TASK TO CARRY OUT:
From the line below that contains "- [The challenge](#the-challenge)" to the line that contains "## Overview", repeat every line exactly, both ends included, and nothing else.

Source data:
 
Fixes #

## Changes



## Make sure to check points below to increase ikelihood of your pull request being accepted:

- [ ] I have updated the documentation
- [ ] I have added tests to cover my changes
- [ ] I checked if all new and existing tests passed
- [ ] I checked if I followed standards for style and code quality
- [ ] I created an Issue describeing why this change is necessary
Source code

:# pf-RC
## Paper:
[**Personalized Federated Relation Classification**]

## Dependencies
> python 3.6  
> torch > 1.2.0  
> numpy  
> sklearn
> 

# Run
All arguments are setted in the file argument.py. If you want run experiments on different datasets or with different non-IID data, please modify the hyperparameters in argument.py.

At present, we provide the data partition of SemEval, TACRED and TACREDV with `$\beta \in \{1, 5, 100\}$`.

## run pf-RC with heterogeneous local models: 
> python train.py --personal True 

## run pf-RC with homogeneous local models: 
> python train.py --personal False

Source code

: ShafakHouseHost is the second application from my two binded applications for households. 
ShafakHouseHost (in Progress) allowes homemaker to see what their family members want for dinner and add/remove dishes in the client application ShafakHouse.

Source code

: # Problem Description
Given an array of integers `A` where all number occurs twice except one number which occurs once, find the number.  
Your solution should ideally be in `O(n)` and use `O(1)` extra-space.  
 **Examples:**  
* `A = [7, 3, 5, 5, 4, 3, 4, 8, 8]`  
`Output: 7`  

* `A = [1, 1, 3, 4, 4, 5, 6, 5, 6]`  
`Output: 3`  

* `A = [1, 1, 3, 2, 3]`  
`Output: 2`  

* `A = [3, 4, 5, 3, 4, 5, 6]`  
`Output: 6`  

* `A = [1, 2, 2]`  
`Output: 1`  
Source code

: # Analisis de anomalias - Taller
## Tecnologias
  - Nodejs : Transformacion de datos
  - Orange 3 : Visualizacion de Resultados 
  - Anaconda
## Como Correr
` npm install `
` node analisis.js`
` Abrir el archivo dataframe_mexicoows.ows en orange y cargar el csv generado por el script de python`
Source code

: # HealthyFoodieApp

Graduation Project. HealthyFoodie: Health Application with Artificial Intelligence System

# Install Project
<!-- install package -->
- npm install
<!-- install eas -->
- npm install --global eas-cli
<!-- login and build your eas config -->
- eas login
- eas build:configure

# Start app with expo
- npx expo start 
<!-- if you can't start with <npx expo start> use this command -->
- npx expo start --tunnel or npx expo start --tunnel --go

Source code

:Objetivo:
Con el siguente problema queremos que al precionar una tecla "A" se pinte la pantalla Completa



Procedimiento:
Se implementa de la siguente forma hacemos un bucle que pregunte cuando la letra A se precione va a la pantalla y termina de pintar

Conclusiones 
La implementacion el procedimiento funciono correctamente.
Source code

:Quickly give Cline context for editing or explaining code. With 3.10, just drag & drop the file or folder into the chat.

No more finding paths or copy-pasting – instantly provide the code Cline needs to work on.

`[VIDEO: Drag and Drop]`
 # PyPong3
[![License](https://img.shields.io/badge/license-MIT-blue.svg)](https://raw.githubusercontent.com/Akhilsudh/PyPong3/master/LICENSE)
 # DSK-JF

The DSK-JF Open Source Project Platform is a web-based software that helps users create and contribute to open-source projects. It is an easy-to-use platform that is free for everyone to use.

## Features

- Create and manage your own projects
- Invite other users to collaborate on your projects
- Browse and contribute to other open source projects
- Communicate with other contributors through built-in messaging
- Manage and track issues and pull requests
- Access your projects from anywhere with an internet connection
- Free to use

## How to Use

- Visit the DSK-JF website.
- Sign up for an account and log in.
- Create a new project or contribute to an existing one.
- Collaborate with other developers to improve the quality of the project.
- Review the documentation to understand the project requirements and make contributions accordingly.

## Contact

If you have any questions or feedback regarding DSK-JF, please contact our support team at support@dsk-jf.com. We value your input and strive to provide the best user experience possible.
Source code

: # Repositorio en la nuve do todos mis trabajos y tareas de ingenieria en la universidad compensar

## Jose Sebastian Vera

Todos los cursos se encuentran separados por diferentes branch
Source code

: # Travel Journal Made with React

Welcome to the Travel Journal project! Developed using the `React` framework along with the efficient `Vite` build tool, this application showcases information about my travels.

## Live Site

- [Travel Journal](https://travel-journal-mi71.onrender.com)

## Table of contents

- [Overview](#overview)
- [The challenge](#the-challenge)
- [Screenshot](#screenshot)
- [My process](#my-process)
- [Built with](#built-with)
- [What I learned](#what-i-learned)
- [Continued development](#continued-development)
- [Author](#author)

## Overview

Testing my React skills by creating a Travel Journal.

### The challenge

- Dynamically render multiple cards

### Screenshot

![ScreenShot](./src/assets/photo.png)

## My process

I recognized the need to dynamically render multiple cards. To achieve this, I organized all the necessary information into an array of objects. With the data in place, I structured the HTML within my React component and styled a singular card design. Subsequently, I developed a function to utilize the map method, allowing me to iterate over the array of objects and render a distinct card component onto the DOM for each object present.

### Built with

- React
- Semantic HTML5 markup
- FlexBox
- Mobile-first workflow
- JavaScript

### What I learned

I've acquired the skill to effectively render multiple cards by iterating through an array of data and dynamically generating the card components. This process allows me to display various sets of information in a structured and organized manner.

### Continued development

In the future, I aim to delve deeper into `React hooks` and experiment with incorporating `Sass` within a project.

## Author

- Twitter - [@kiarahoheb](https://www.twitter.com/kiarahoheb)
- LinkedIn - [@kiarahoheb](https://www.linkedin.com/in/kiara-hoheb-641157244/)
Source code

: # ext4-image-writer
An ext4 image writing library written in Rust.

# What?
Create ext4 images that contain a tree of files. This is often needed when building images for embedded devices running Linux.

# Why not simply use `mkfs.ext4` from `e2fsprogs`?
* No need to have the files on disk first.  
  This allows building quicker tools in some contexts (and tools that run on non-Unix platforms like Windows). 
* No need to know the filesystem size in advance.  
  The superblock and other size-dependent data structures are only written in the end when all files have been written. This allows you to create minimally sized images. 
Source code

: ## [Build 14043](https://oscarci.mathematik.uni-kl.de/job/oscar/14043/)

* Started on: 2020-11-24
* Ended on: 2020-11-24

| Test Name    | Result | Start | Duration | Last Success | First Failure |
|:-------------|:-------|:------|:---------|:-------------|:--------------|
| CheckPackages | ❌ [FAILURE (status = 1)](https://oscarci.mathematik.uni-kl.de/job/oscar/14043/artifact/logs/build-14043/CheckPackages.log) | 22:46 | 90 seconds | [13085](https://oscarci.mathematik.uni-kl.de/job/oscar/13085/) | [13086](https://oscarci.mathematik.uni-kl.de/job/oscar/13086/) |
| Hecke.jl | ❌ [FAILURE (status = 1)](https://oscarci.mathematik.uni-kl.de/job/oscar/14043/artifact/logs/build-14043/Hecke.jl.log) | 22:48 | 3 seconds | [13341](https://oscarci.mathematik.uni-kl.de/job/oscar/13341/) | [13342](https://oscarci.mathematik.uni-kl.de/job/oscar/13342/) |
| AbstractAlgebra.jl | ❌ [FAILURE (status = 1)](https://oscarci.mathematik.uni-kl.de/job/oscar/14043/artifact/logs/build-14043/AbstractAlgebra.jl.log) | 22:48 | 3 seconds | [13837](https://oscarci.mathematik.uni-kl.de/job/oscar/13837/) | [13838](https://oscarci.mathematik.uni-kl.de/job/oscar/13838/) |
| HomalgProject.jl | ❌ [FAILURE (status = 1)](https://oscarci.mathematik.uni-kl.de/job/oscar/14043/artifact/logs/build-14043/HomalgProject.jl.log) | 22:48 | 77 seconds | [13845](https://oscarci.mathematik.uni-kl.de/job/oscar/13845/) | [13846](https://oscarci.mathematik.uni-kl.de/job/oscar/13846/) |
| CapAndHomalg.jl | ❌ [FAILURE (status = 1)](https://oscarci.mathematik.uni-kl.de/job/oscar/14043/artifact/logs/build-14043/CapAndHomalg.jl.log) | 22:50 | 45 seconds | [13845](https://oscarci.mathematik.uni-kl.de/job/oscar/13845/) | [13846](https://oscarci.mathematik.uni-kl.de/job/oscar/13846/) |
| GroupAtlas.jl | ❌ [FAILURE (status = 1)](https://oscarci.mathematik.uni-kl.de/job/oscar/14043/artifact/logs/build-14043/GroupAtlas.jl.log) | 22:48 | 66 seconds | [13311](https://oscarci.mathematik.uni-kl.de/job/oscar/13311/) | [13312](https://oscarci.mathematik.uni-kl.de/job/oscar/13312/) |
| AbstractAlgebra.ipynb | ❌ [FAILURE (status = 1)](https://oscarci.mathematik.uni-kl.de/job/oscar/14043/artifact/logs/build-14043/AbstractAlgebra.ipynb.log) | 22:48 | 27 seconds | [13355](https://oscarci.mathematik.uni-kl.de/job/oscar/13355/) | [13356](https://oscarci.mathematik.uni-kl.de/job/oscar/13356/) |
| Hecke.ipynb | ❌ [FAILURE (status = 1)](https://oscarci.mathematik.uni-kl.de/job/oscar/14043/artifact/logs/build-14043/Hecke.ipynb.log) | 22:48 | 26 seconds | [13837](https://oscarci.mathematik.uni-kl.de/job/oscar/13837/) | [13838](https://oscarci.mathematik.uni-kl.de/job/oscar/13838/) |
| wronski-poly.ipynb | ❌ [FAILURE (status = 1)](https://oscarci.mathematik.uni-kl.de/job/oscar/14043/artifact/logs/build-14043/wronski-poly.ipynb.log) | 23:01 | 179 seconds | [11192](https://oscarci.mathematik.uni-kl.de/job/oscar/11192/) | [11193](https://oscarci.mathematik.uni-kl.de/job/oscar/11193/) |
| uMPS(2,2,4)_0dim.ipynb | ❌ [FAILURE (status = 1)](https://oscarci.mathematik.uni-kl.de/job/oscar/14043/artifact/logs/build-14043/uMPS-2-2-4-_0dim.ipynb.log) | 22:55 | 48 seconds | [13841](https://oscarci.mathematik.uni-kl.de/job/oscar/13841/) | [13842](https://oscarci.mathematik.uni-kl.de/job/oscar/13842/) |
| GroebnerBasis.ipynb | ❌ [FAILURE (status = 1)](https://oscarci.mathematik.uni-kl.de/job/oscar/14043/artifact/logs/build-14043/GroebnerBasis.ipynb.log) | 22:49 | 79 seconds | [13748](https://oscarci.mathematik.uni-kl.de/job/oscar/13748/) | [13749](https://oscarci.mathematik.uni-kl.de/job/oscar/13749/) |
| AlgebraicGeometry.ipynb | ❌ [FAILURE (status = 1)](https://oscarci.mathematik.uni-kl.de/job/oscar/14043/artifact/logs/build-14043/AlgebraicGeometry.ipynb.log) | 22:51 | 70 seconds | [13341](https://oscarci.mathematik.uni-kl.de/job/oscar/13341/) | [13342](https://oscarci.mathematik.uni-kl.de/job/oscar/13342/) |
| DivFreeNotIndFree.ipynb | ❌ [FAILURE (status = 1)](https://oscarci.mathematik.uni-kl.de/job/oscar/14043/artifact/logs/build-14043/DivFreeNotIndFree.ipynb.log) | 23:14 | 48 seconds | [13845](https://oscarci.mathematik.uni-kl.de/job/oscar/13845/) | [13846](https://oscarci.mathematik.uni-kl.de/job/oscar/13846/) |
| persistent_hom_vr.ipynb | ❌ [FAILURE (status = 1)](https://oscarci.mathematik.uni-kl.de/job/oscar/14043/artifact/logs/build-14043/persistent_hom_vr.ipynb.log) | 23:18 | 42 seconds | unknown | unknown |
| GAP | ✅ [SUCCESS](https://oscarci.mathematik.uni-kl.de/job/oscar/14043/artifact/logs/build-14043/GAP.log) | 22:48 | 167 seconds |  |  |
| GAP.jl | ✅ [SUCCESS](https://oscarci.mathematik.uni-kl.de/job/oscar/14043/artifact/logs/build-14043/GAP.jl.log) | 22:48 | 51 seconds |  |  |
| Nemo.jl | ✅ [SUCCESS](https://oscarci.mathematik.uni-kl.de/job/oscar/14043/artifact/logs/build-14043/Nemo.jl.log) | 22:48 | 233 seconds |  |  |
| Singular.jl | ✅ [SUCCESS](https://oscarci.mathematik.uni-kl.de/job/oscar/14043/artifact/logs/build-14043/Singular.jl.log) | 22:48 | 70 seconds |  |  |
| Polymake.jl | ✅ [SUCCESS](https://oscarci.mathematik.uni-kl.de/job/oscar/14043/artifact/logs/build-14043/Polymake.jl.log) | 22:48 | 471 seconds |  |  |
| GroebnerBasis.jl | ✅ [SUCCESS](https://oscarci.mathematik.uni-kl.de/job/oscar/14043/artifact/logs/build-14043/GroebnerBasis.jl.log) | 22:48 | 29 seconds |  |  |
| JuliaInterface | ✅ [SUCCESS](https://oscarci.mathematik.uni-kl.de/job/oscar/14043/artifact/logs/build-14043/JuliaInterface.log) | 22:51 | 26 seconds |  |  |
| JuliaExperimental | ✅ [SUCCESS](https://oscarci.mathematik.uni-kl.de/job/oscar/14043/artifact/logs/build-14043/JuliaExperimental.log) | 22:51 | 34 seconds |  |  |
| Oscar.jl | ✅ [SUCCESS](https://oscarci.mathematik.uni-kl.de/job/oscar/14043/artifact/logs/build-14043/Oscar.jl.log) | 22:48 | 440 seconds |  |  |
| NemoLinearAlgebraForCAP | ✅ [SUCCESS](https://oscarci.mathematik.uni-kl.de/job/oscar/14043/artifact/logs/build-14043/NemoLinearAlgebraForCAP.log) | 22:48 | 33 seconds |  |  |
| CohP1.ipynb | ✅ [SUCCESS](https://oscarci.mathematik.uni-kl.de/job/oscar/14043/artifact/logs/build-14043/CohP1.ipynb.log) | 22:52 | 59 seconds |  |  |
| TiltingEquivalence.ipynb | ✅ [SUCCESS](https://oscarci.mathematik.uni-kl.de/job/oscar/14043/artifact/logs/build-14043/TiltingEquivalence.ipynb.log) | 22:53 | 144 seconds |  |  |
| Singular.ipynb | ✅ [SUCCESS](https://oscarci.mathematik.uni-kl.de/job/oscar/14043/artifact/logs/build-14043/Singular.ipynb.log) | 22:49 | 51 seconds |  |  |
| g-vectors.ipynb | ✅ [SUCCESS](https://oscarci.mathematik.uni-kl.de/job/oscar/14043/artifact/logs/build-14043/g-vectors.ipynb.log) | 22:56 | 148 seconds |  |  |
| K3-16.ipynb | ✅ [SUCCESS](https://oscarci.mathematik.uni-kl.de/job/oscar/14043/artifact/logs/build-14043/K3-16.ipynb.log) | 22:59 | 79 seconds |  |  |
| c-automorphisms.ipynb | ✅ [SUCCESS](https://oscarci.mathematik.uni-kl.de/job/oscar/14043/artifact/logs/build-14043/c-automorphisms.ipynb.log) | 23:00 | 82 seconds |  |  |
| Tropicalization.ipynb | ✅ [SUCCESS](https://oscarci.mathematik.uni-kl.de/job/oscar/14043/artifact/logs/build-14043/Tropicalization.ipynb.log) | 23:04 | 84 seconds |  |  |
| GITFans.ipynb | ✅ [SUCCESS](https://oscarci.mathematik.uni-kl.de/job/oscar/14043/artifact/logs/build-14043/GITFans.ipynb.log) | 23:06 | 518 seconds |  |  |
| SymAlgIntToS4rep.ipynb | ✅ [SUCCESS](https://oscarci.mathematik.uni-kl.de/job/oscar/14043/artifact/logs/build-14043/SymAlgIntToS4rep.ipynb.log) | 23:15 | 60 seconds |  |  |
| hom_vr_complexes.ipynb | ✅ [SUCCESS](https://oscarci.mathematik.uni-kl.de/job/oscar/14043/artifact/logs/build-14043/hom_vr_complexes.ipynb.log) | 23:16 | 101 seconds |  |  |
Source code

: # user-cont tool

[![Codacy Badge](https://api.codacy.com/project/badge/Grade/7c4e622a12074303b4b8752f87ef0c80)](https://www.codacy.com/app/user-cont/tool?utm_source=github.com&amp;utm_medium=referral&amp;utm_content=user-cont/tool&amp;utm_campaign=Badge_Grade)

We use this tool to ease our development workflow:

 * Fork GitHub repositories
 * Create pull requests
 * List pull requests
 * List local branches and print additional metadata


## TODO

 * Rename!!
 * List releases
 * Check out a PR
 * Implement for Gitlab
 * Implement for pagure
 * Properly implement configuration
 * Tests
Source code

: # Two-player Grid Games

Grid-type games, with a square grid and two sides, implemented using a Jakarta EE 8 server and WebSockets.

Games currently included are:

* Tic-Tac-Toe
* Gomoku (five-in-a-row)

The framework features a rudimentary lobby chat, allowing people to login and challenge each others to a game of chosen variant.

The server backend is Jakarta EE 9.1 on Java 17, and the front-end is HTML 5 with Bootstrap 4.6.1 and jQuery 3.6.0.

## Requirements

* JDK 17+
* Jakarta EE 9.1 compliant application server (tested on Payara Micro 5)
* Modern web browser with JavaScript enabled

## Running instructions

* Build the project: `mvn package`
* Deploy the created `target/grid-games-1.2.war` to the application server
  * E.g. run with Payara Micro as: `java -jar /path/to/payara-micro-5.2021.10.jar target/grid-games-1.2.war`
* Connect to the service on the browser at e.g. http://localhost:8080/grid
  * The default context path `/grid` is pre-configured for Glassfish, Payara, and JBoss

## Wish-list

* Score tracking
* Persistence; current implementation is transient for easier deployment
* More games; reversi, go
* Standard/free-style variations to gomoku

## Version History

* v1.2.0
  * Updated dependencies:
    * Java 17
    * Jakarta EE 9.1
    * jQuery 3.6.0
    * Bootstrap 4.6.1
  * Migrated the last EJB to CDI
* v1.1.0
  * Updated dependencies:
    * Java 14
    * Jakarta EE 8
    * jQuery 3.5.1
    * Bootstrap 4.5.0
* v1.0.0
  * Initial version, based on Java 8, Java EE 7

ANSWER FOR THIS EXERCISE:
- [The challenge](#the-challenge)
- [Screenshot](#screenshot)
- [My process](#my-process)
- [Built with](#built-with)
- [What I learned](#what-i-learned)
- [Continued development](#continued-development)
- [Author](#author)

## Overview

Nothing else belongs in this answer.